Trasformarsi in un laboratorio sulle misure di sicurezza e prevenzione, per dimostrare come anche in situazioni complicate come il periodo pandemico, si possano organizzare eventi di carattere sportivo che tengano vivo quella necessità di socialità di cui tutta la comunità ha bisogno. Questo è l’obiettivo che la SentieroUno sta inseguendo fin dalla scorsa primavera, per regalare una manifestazione sicura nei primi giorni di gennaio 2021 e per aprire una strada anche per altre realtà organizzative.

Una delle tappe principali di questo percorso si è svolta all’inizio di novembre quando è stata organizzata un’esercitazione sull’applicazione delle misure di prevenzione alla diffusione del covid 19. L’applicazione corretta delle norme permette di non creare assembramenti né alla partenza né ai delicati punti di ristoro, di solito molto affollati nelle competizioni e dove è facile che si creino assembramenti. Ma la zona ristoro ha superato la prova, venendo apprezzata dai 79 atleti partecipanti all’esperimento.

L’utilizzo della mascherina e la sanificazione vengono effettuati prima che l’atleta entri nella zona ristoro, dove i liquidi vengono versati nel suo personale bicchiere che tiene nello zainetto mentre per quanto riguarda i solidi, i responsabili del ristoro, muniti di guanti e mascherina consegnano un sacchetto contenente il cibo. Liquidi e solidi vengono poi consumati dall’iscritto in un’apposita zona, evitando così file e creazione di gruppi di runner che si nutrono al tavolo.

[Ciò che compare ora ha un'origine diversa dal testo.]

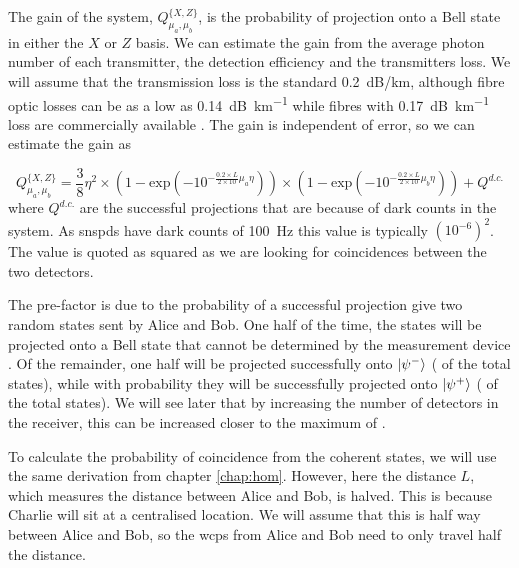 The gain of the system, $Q^{ \{X,Z\} }_{\mu_a,\mu_b}$, is the probability of projection onto a Bell state in either the $X$ or $Z$ basis. We can estimate the gain from the average photon number of each transmitter, the detection efficiency and the transmitters loss. We will assume that the transmission loss is the standard \SI{0.2}{dB/km}, although fibre optic losses can be as a low as \SI{0.14}{dB\per\km} \cite{tamura2018} while fibres with \SI{0.17}{dB\per\km} loss are commercially available \cite{corningULL}. The gain is independent of error, so we can estimate the gain as 

\begin{equation}
	Q^{ \{X,Z\} }_{\mu_a,\mu_b} = \frac{3}{8}  \eta^2 \times \left( 1 - \text{exp} \left( -10^{- \frac{0.2 \times L}{2 \times 10} \mu_a \eta}  \right)  \right) \times \left( 1 - \text{exp} \left( -10^{- \frac{0.2 \times L}{2 \times 10} \mu_b \eta}  \right)  \right) + Q^{d.c.}
\end{equation}
where $Q^{d.c.}$ are the successful projections that are because of dark counts in the system. As \acp{snspd} have dark counts of \SI{100}{Hz} this value is typically $\left(10^{-6}\right)^2$. The value is quoted as squared as we are looking for coincidences between the two detectors. 

The  pre-factor is due to the probability of a successful projection give two random states sent by Alice and Bob. One half of the time, the states will be projected onto a Bell state that cannot be determined by the measurement device \cite{walborn2003, Mattle1996}. Of the remainder, one half will be projected successfully onto $\ket{\psi^-}$ ( of the total states), while with probability  they will be successfully projected onto $\ket{\psi^+}$ ( of the total states). We will see later that by increasing the number of detectors in the receiver, this can be increased closer to the maximum of .

To calculate the probability of coincidence from the coherent states, we will use the same derivation from chapter \ref{chap:hom}. However, here the distance $L$, which measures the distance between Alice and Bob, is halved. This is because Charlie will sit at a centralised location. We will assume that this is half way between Alice and Bob, so the \acp{wcp} from Alice and Bob need to only travel half the distance. 


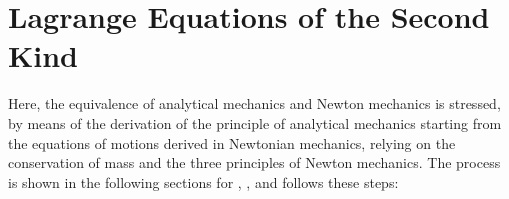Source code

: \documentclass[letterpaper,10pt,english]{jupyterBook}
\begin{document}
\section{Lagrange Equations of the Second Kind}
\label{\detokenize{ch/lagrange-ii-type:lagrange-equations-of-the-second-kind}}\label{\detokenize{ch/lagrange-ii-type:classical-mechanics-lagrange-ii-type}}\label{\detokenize{ch/lagrange-ii-type::doc}}
\sphinxAtStartPar
Here, the equivalence of analytical mechanics and Newton mechanics is stressed, by means of the derivation of the principle of analytical mechanics starting from the equations of motions derived in Newtonian mechanics, relying on the conservation of mass and the three principles of Newton mechanics. The process is shown in the following sections for {\hyperref[\detokenize{ch/lagrange-point:classical-mechanics-lagrange-point}]{}}, {\hyperref[\detokenize{ch/lagrange-points:classical-mechanics-lagrange-points}]{}}, {\hyperref[\detokenize{ch/lagrange-rigid-body:classical-mechanics-lagrange-rigid}]{}} and follows these steps:
\end{document}

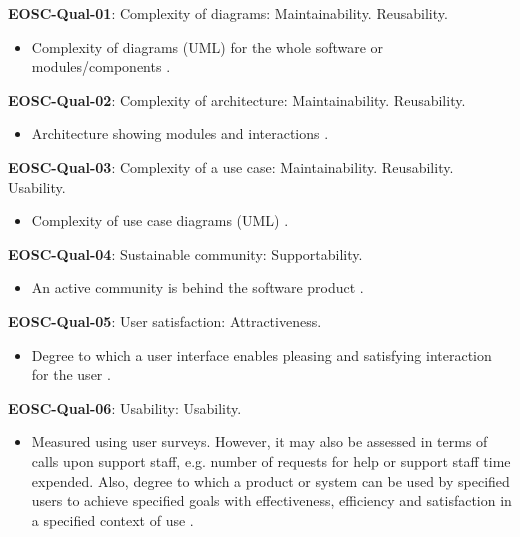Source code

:\textbf{EOSC-Qual-01}: Complexity of diagrams: Maintainability. Reusability.

\begin{itemize}
    \item Complexity of diagrams (UML) for the whole software or modules/components \cite{montagud_systematic_2012}.
\end{itemize}

\textbf{EOSC-Qual-02}: Complexity of architecture: Maintainability. Reusability.

\begin{itemize}
    \item Architecture showing modules and interactions \cite{montagud_systematic_2012,zuser_software_2005}.
\end{itemize}

\textbf{EOSC-Qual-03}: Complexity of a use case: Maintainability. Reusability. Usability.

\begin{itemize}
    \item Complexity of use case diagrams (UML) \cite{montagud_systematic_2012}.
\end{itemize}

\textbf{EOSC-Qual-04}: Sustainable community: Supportability.

\begin{itemize}
    \item An active community is behind the software product \cite{aberdour_achieving_2007}.
\end{itemize}

\textbf{EOSC-Qual-05}: User satisfaction: Attractiveness.

\begin{itemize}
    \item Degree to which a user interface enables pleasing and satisfying interaction for the user \cite{iso_25010_2011_2017,zuser_software_2005}.
\end{itemize}

\textbf{EOSC-Qual-06}: Usability: Usability.

\begin{itemize}
    \item Measured using user surveys. However, it may also be assessed in terms of calls upon support staff, e.g. number of requests for help or support staff time expended. Also, degree to which a product or system can be used by specified users to achieve specified goals with effectiveness, efficiency and satisfaction in a specified context of use \cite{iso_25010_2011_2017,zuser_software_2005,gillies_modelling_1992,boehm_quantitative_1976}.
\end{itemize}

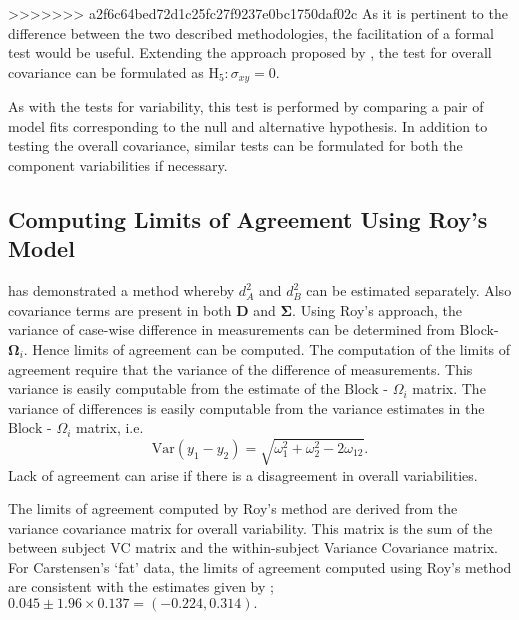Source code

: \documentclass[12pt, a4paper]{report}
\theoremstyle{plain}
\theoremstyle{definition}
\theoremstyle{remark}
\begin{document}
>>>>>>> a2f6c64bed72d1c25fc27f9237e0bc1750daf02c
As it is pertinent to the difference between the two described methodologies, the facilitation of a formal test would be useful. Extending the approach proposed by \citet{ARoy2009}, the test for overall covariance can be formulated as $\operatorname{H_5} : \sigma_{xy} = 0$.

As with the tests for variability, this test is performed by comparing a pair of model fits corresponding to the null and alternative hypothesis. In addition to testing the overall covariance, similar tests can be formulated for both the component variabilities if necessary.



\subsection{Computing Limits of Agreement Using Roy's Model}
\citet{ARoy2009} has demonstrated a method whereby $d^2_{A}$ and $d^2_{B}$ can be estimated separately. Also covariance terms are present in both $\boldsymbol{D}$ and $\boldsymbol{\Sigma}$. Using Roy's approach, the variance of case-wise difference in measurements can be determined from Block-$\boldsymbol{\Omega}_{i}$. Hence limits of agreement can be computed. The computation of the limits of agreement require that the variance of the difference of measurements. This variance is easily computable from the estimate of the ${\mbox{Block - } \Omega_{i}}$ matrix.
The variance of differences is easily computable from the variance estimates in the ${\mbox{Block - } \Omega_{i}}$ matrix, i.e.
\begin{equation}
\mathrm{Var}(y_1 - y_2) = \sqrt{ \omega^2_1 + \omega^2_2 - 2\omega_{12}}.
\label{Roy-LOA}
\end{equation}
Lack of agreement can arise if there is a disagreement in overall variabilities.

The limits of agreement computed by Roy's method are derived from the variance covariance matrix for overall variability.
This matrix is the sum of the between subject VC matrix and the within-subject Variance Covariance matrix.
For Carstensen's `fat' data, the limits of agreement computed using Roy's
method are consistent with the estimates given by \citet{BXC2008}; $0.045  \pm 1.96 \times  0.137 = (-0.224,  0.314).$
\end{document}
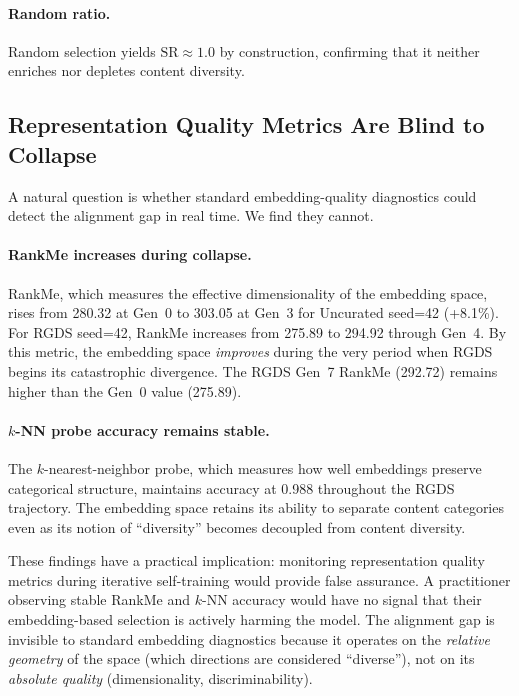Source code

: \paragraph{Random ratio.} Random selection yields $\text{SR} \approx 1.0$ by construction, confirming that it neither enriches nor depletes content diversity.

\subsection{Representation Quality Metrics Are Blind to Collapse}
\label{sec:blind_metrics}

A natural question is whether standard embedding-quality diagnostics could detect the alignment gap in real time. We find they cannot.

\paragraph{RankMe increases during collapse.} RankMe, which measures the effective dimensionality of the embedding space, rises from 280.32 at Gen~0 to 303.05 at Gen~3 for Uncurated seed=42 (+8.1\%). For RGDS seed=42, RankMe increases from 275.89 to 294.92 through Gen~4. By this metric, the embedding space \textit{improves} during the very period when RGDS begins its catastrophic divergence. The RGDS Gen~7 RankMe (292.72) remains higher than the Gen~0 value (275.89).

\paragraph{$k$-NN probe accuracy remains stable.} The $k$-nearest-neighbor probe, which measures how well embeddings preserve categorical structure, maintains accuracy at 0.988 throughout the RGDS trajectory. The embedding space retains its ability to separate content categories even as its notion of ``diversity'' becomes decoupled from content diversity.

These findings have a practical implication: monitoring representation quality metrics during iterative self-training would provide false assurance. A practitioner observing stable RankMe and $k$-NN accuracy would have no signal that their embedding-based selection is actively harming the model. The alignment gap is invisible to standard embedding diagnostics because it operates on the \textit{relative geometry} of the space (which directions are considered ``diverse''), not on its \textit{absolute quality} (dimensionality, discriminability).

Poi, al di là dei ristori il partecipante deve sempre portare con sé dei fazzoletti, evitando di sputare lungo il percorso, il bicchiere, salvietta o gel sanificate, scaldacollo o mascherina che devono essere sempre a portata immediata. Inoltre l’iscritto alla competizione avrà l’obbligo di indossare il braccialetto di controllo rilasciato dagli organizzatori non prima di 18 ore dalla gara alle seguenti condizioni: tampone rapido negativo, autocertificazione ai sensi di legge, temperatura inferiore ai 37.5°. Si otterrà così un sistema di screening sui concorrenti che potrà agevolare l’operato del sistema sanitario, che vive una quotidiana emergenza.

In questo contesto si inserisce inoltre l’operazione Un tampone per lo sport e un tampone per le scuole, volta da un lato a tutelare gli atleti e dall’altra a sostenere gli istituti scolastici, che stanno vivendo da mesi una situazione precaria. Tutti gli ultra runner, oltre ad avere diritto al proprio tampone acquistato dall’organizzazione, potranno donarne un altro alle scuole (personale e studenti). Se poi in seguito a futuri nuovi protocolli, in occasione della Corsa della Bora non fosse più obbligatorio lo screening dei partecipanti o se l’evento fosse cancellato, tutti i tamponi forniti dalla Inventa Technologies di Modena verrebbero comunque destinati gratuitamente agli istituti scolastici.